Japan has a very poetic way of describing the weather that rolls in at the end of May and only surrenders the islands when the thaiphoons frighten it off in July: Plum Rains. What this means in practical terms is 80 degree all-day rain for weeks on end. It’s so humid that wearing anything but 100% cotton is out of the question, and the heat is only moderately tolerable because we know that the summer has worse in store.
At any rate, traveling is a bit more difficult than usual, but we do try to rush out to the parks when it clears for a bit. Today Jen and I walked over to a local temple that was having a festival (a rather unexciting one in the end), and then to a neighborhood a few trains stops away that has a pretty canal-walk. We have a pool on our apartment compound, which is lovely after walking around Tokyo in the warm mugginess, even if it is filled with screaming children most of the time.

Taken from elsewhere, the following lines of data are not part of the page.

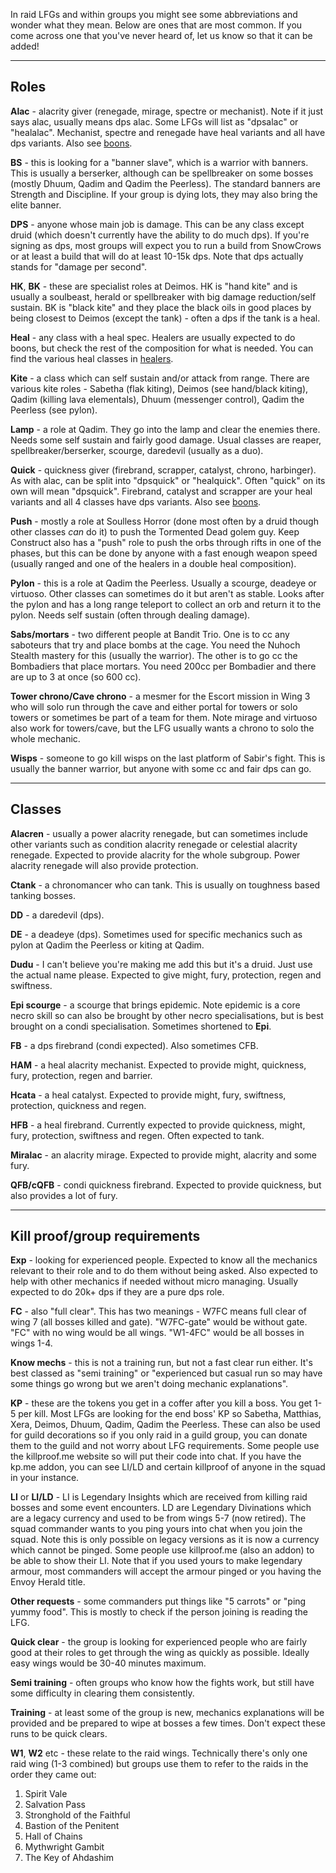 In raid LFGs and within groups you might see some abbreviations and
wonder what they mean. Below are ones that are most common. If you come
across one that you've never heard of, let us know so that it can be
added!

------------------------------------------------------------------------

## Roles

**Alac** - alacrity giver (renegade, mirage, spectre or mechanist). Note
if it just says alac, usually means dps alac. Some LFGs will list as
"dpsalac" or "healalac". Mechanist, spectre and renegade have heal
variants and all have dps variants. Also see [boons](../boons/).

**BS** - this is looking for a "banner slave", which is a warrior with
banners. This is usually a berserker, although can be spellbreaker on
some bosses (mostly Dhuum, Qadim and Qadim the Peerless). The standard
banners are Strength and Discipline. If your group is dying lots, they
may also bring the elite banner.

**DPS** - anyone whose main job is damage. This can be any class except
druid (which doesn't currently have the ability to do much dps). If
you're signing as dps, most groups will expect you to run a build from
SnowCrows or at least a build that will do at least 10-15k dps. Note
that dps actually stands for "damage per second".

**HK**, **BK** - these are specialist roles at Deimos. HK is "hand kite"
and is usually a soulbeast, herald or spellbreaker with big damage
reduction/self sustain. BK is "black kite" and they place the black oils
in good places by being closest to Deimos (except the tank) - often a
dps if the tank is a heal.

**Heal** - any class with a heal spec. Healers are usually expected to
do boons, but check the rest of the composition for what is needed. You
can find the various heal classes in [healers](../healers/).

**Kite** - a class which can self sustain and/or attack from range.
There are various kite roles - Sabetha (flak kiting), Deimos (see
hand/black kiting), Qadim (killing lava elementals), Dhuum (messenger
control), Qadim the Peerless (see pylon).

**Lamp** - a role at Qadim. They go into the lamp and clear the enemies
there. Needs some self sustain and fairly good damage. Usual classes are
reaper, spellbreaker/berserker, scourge, daredevil (usually as a duo).

**Quick** - quickness giver (firebrand, scrapper, catalyst, chrono,
harbinger). As with alac, can be split into "dpsquick" or "healquick".
Often "quick" on its own will mean "dpsquick". Firebrand, catalyst and
scrapper are your heal variants and all 4 classes have dps variants.
Also see [boons](../boons/).

**Push** - mostly a role at Soulless Horror (done most often by a druid
though other classes *can* do it) to push the Tormented Dead golem guy.
Keep Construct also has a "push" role to push the orbs through rifts in
one of the phases, but this can be done by anyone with a fast enough
weapon speed (usually ranged and one of the healers in a double heal
composition).

**Pylon** - this is a role at Qadim the Peerless. Usually a scourge,
deadeye or virtuoso. Other classes can sometimes do it but aren't as
stable. Looks after the pylon and has a long range teleport to collect
an orb and return it to the pylon. Needs self sustain (often through
dealing damage).

**Sabs/mortars** - two different people at Bandit Trio. One is to cc any
saboteurs that try and place bombs at the cage. You need the Nuhoch
Stealth mastery for this (usually the warrior). The other is to go cc
the Bombadiers that place mortars. You need 200cc per Bombadier and
there are up to 3 at once (so 600 cc).

**Tower chrono/Cave chrono** - a mesmer for the Escort mission in Wing 3
who will solo run through the cave and either portal for towers or solo
towers or sometimes be part of a team for them. Note mirage and virtuoso
also work for towers/cave, but the LFG usually wants a chrono to solo
the whole mechanic.

**Wisps** - someone to go kill wisps on the last platform of Sabir's
fight. This is usually the banner warrior, but anyone with some cc and
fair dps can go.

------------------------------------------------------------------------

## Classes

**Alacren** - usually a power alacrity renegade, but can sometimes
include other variants such as condition alacrity renegade or celestial
alacrity renegade. Expected to provide alacrity for the whole subgroup.
Power alacrity renegade will also provide protection.

**Ctank** - a chronomancer who can tank. This is usually on toughness
based tanking bosses.

**DD** - a daredevil (dps).

**DE** - a deadeye (dps). Sometimes used for specific mechanics such as
pylon at Qadim the Peerless or kiting at Qadim.

**Dudu** - I can't believe you're making me add this but it's a druid.
Just use the actual name please. Expected to give might, fury,
protection, regen and swiftness.

**Epi scourge** - a scourge that brings epidemic. Note epidemic is a
core necro skill so can also be brought by other necro specialisations,
but is best brought on a condi specialisation. Sometimes shortened to
**Epi**.

**FB** - a dps firebrand (condi expected). Also sometimes CFB.

**HAM** - a heal alacrity mechanist. Expected to provide might,
quickness, fury, protection, regen and barrier.

**Hcata** - a heal catalyst. Expected to provide might, fury, swiftness,
protection, quickness and regen.

**HFB** - a heal firebrand. Currently expected to provide quickness,
might, fury, protection, swiftness and regen. Often expected to tank.

**Miralac** - an alacrity mirage. Expected to provide might, alacrity
and some fury.

**QFB/cQFB** - condi quickness firebrand. Expected to provide quickness,
but also provides a lot of fury.

------------------------------------------------------------------------

## Kill proof/group requirements

**Exp** - looking for experienced people. Expected to know all the
mechanics relevant to their role and to do them without being asked.
Also expected to help with other mechanics if needed without micro
managing. Usually expected to do 20k+ dps if they are a pure dps role.

**FC** - also "full clear". This has two meanings - W7FC means full
clear of wing 7 (all bosses killed and gate). "W7FC-gate" would be
without gate. "FC" with no wing would be all wings. "W1-4FC" would be
all bosses in wings 1-4.

**Know mechs** - this is not a training run, but not a fast clear run
either. It's best classed as "semi training" or "experienced but casual
run so may have some things go wrong but we aren't doing mechanic
explanations".

**KP** - these are the tokens you get in a coffer after you kill a boss.
You get 1-5 per kill. Most LFGs are looking for the end boss' KP so
Sabetha, Matthias, Xera, Deimos, Dhuum, Qadim, Qadim the Peerless. These
can also be used for guild decorations so if you only raid in a guild
group, you can donate them to the guild and not worry about LFG
requirements. Some people use the killproof.me website so will put their
code into chat. If you have the kp.me addon, you can see LI/LD and
certain killproof of anyone in the squad in your instance.

**LI** or **LI/LD** - LI is Legendary Insights which are received from
killing raid bosses and some event encounters. LD are Legendary
Divinations which are a legacy currency and used to be from wings 5-7
(now retired). The squad commander wants to you ping yours into chat
when you join the squad. Note this is only possible on legacy versions
as it is now a currency which cannot be pinged. Some people use
killproof.me (also an addon) to be able to show their LI. Note that if
you used yours to make legendary armour, most commanders will accept the
armour pinged or you having the Envoy Herald title.

**Other requests** - some commanders put things like "5 carrots" or
"ping yummy food". This is mostly to check if the person joining is
reading the LFG.

**Quick clear** - the group is looking for experienced people who are
fairly good at their roles to get through the wing as quickly as
possible. Ideally easy wings would be 30-40 minutes maximum.

**Semi training** - often groups who know how the fights work, but still
have some difficulty in clearing them consistently.

**Training** - at least some of the group is new, mechanics explanations
will be provided and be prepared to wipe at bosses a few times. Don't
expect these runs to be quick clears.

**W1**, **W2** etc - these relate to the raid wings. Technically there's
only one raid wing (1-3 combined) but groups use them to refer to the
raids in the order they came out:

1. Spirit Vale
2. Salvation Pass
3. Stronghold of the Faithful
4. Bastion of the Penitent
5. Hall of Chains
6. Mythwright Gambit
7. The Key of Ahdashim
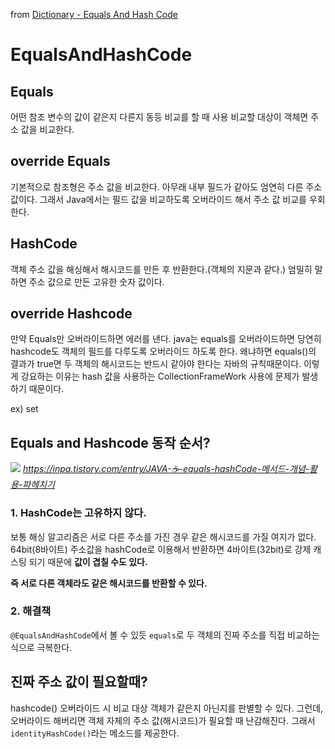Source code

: from [Dictionary - Equals And Hash Code](https://github.com/newkayak12/Dictionary/blob/master/java/10.EqualsAndHashCode.md)

# EqualsAndHashCode
## Equals
어떤 참조 변수의 값이 같은지 다른지 동등 비교를 할 때 사용
비교할 대상이 객체면 주소 값을 비교한다. 

## override Equals
기본적으로 참조형은 주소 값을 비교한다. 아무래 내부 필드가 같아도 엄연히 다른 주소 값이다. 그래서 Java에서는 필드 값을 비교하도록 오버라이드 해서 주소 값 비교를 
우회한다.

## HashCode
객체 주소 값을 해싱해서 해시코드를 만든 후 반환한다.(객체의 지문과 같다.)
엄밀히 말하면 주소 값으로 만든 고유한 숫자 값이다.

## override Hashcode
만약 Equals만 오버라이드하면 에러를 낸다. java는 equals를 오버라이드하면 당연히 hashcode도 객체의 필드를 다루도록 오버라이드 하도록 한다.
왜냐하면 equals()의 결과가 true면 두 객체의 해시코드는 반드시 같아야 한다는 자바의 규칙때문이다.
이렇게 강요하는 이유는 hash 값을 사용하는 CollectionFrameWork 사용에 문제가 발생하기 때문이다.

ex) set

## Equals and Hashcode 동작 순서?

![](images/eqAndHsh.png)
<cite>https://inpa.tistory.com/entry/JAVA-☕-equals-hashCode-메서드-개념-활용-파헤치기</cite>


### 1. HashCode는 고유하지 않다.
보통 해싱 알고리즘은 서로 다른 주소를 가진 경우 같은 해시코드를 가질 여지가 없다. 64bit(8바이트) 주소값을 hashCode로 이용해서 반환하면
4바이트(32bit)로 강제 캐스팅 되기 때문에 <strong>값이 겹칠 수도 있다.</strong>

<strong> 즉 서로 다른 객체라도 같은 해시코드를 반환할 수 있다. </strong>

### 2. 해결책
`@EqualsAndHashCode`에서 볼 수 있듯 `equals`로 두 객체의 진짜 주소를 직접 비교하는 식으로 극복한다.


## 진짜 주소 값이 필요할때? 
hashcode() 오버라이드 시 비교 대상 객체가 같은지 아닌지를 판별할 수 있다. 그런데, 오버라이드 해버리면 객체 자체의 주소 값(해시코드)가 필요할 때 난감해진다.
그래서 `identityHashCode()`라는 메소드를 제공한다.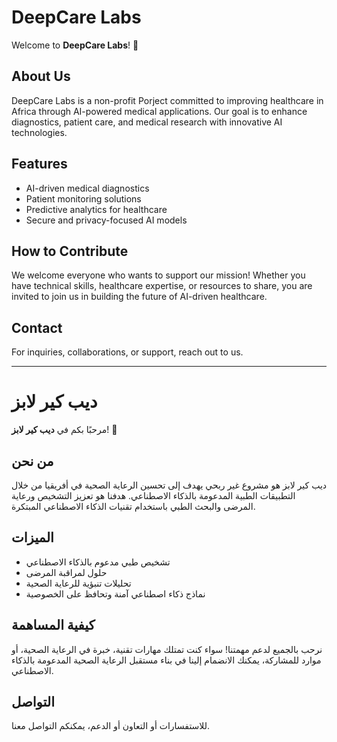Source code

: # DeepCare Labs

Welcome to **DeepCare Labs**! 🚀

## About Us

DeepCare Labs is a non-profit Porject committed to improving healthcare in Africa through AI-powered medical applications. Our goal is to enhance diagnostics, patient care, and medical research with innovative AI technologies.

## Features

- AI-driven medical diagnostics
- Patient monitoring solutions
- Predictive analytics for healthcare
- Secure and privacy-focused AI models

## How to Contribute

We welcome everyone who wants to support our mission! Whether you have technical skills, healthcare expertise, or resources to share, you are invited to join us in building the future of AI-driven healthcare.

## Contact

For inquiries, collaborations, or support, reach out to us.

---

# ديب كير لابز

مرحبًا بكم في **ديب كير لابز**! 🚀

## من نحن

ديب كير لابز هو مشروع غير ربحي يهدف إلى تحسين الرعاية الصحية في أفريقيا من خلال التطبيقات الطبية المدعومة بالذكاء الاصطناعي. هدفنا هو تعزيز التشخيص ورعاية المرضى والبحث الطبي باستخدام تقنيات الذكاء الاصطناعي المبتكرة.

## الميزات

- تشخيص طبي مدعوم بالذكاء الاصطناعي
- حلول لمراقبة المرضى
- تحليلات تنبؤية للرعاية الصحية
- نماذج ذكاء اصطناعي آمنة وتحافظ على الخصوصية

## كيفية المساهمة

نرحب بالجميع لدعم مهمتنا! سواء كنت تمتلك مهارات تقنية، خبرة في الرعاية الصحية، أو موارد للمشاركة، يمكنك الانضمام إلينا في بناء مستقبل الرعاية الصحية المدعومة بالذكاء الاصطناعي.

## التواصل

للاستفسارات أو التعاون أو الدعم، يمكنكم التواصل معنا.

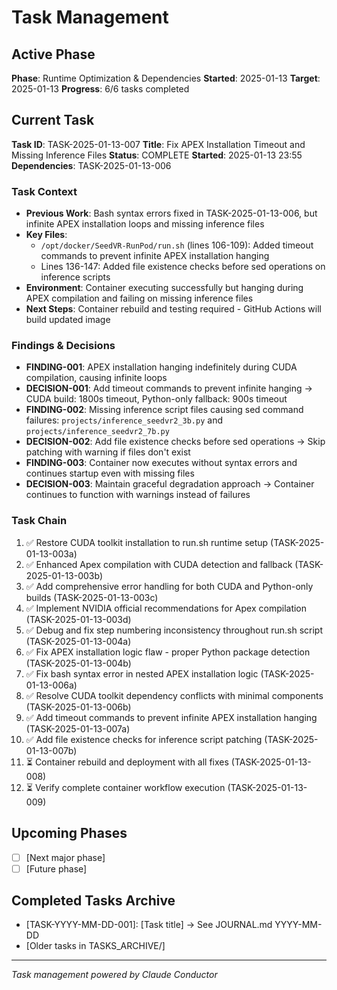 # Task Management

## Active Phase
**Phase**: Runtime Optimization & Dependencies
**Started**: 2025-01-13
**Target**: 2025-01-13
**Progress**: 6/6 tasks completed

## Current Task
**Task ID**: TASK-2025-01-13-007
**Title**: Fix APEX Installation Timeout and Missing Inference Files
**Status**: COMPLETE
**Started**: 2025-01-13 23:55
**Dependencies**: TASK-2025-01-13-006

### Task Context
<!-- Critical information needed to resume this task -->
- **Previous Work**: Bash syntax errors fixed in TASK-2025-01-13-006, but infinite APEX installation loops and missing inference files
- **Key Files**: 
  - `/opt/docker/SeedVR-RunPod/run.sh` (lines 106-109): Added timeout commands to prevent infinite APEX installation hanging
  - Lines 136-147: Added file existence checks before sed operations on inference scripts
- **Environment**: Container executing successfully but hanging during APEX compilation and failing on missing inference files
- **Next Steps**: Container rebuild and testing required - GitHub Actions will build updated image

### Findings & Decisions
- **FINDING-001**: APEX installation hanging indefinitely during CUDA compilation, causing infinite loops
- **DECISION-001**: Add timeout commands to prevent infinite hanging → CUDA build: 1800s timeout, Python-only fallback: 900s timeout
- **FINDING-002**: Missing inference script files causing sed command failures: `projects/inference_seedvr2_3b.py` and `projects/inference_seedvr2_7b.py`
- **DECISION-002**: Add file existence checks before sed operations → Skip patching with warning if files don't exist
- **FINDING-003**: Container now executes without syntax errors and continues startup even with missing files
- **DECISION-003**: Maintain graceful degradation approach → Container continues to function with warnings instead of failures
### Task Chain
1. ✅ Restore CUDA toolkit installation to run.sh runtime setup (TASK-2025-01-13-003a)
2. ✅ Enhanced Apex compilation with CUDA detection and fallback (TASK-2025-01-13-003b)
3. ✅ Add comprehensive error handling for both CUDA and Python-only builds (TASK-2025-01-13-003c)
4. ✅ Implement NVIDIA official recommendations for Apex compilation (TASK-2025-01-13-003d)
5. ✅ Debug and fix step numbering inconsistency throughout run.sh script (TASK-2025-01-13-004a)
6. ✅ Fix APEX installation logic flaw - proper Python package detection (TASK-2025-01-13-004b)
7. ✅ Fix bash syntax error in nested APEX installation logic (TASK-2025-01-13-006a)
8. ✅ Resolve CUDA toolkit dependency conflicts with minimal components (TASK-2025-01-13-006b)
9. ✅ Add timeout commands to prevent infinite APEX installation hanging (TASK-2025-01-13-007a)
10. ✅ Add file existence checks for inference script patching (TASK-2025-01-13-007b)
11. ⏳ Container rebuild and deployment with all fixes (TASK-2025-01-13-008)
12. ⏳ Verify complete container workflow execution (TASK-2025-01-13-009)

## Upcoming Phases
<!-- Future work not yet started -->
- [ ] [Next major phase]
- [ ] [Future phase]

## Completed Tasks Archive
<!-- Recent completions for quick reference -->
- [TASK-YYYY-MM-DD-001]: [Task title] → See JOURNAL.md YYYY-MM-DD
- [Older tasks in TASKS_ARCHIVE/]

---
*Task management powered by Claude Conductor*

We got through the day without being rained on, but the previous few days have been quite damp, so we also got plenty of board games in this weekend.
Jen and I were both a bit under the weather last week, so it was nice to have a lazy weekend. We also did a bunch of planning for upcoming visitors and also our own escape plans — we now have tickets to Taiwan! We are going in July, so it will be just as muggy there as Tokyo, but at least we’re becoming acclimatized in advance!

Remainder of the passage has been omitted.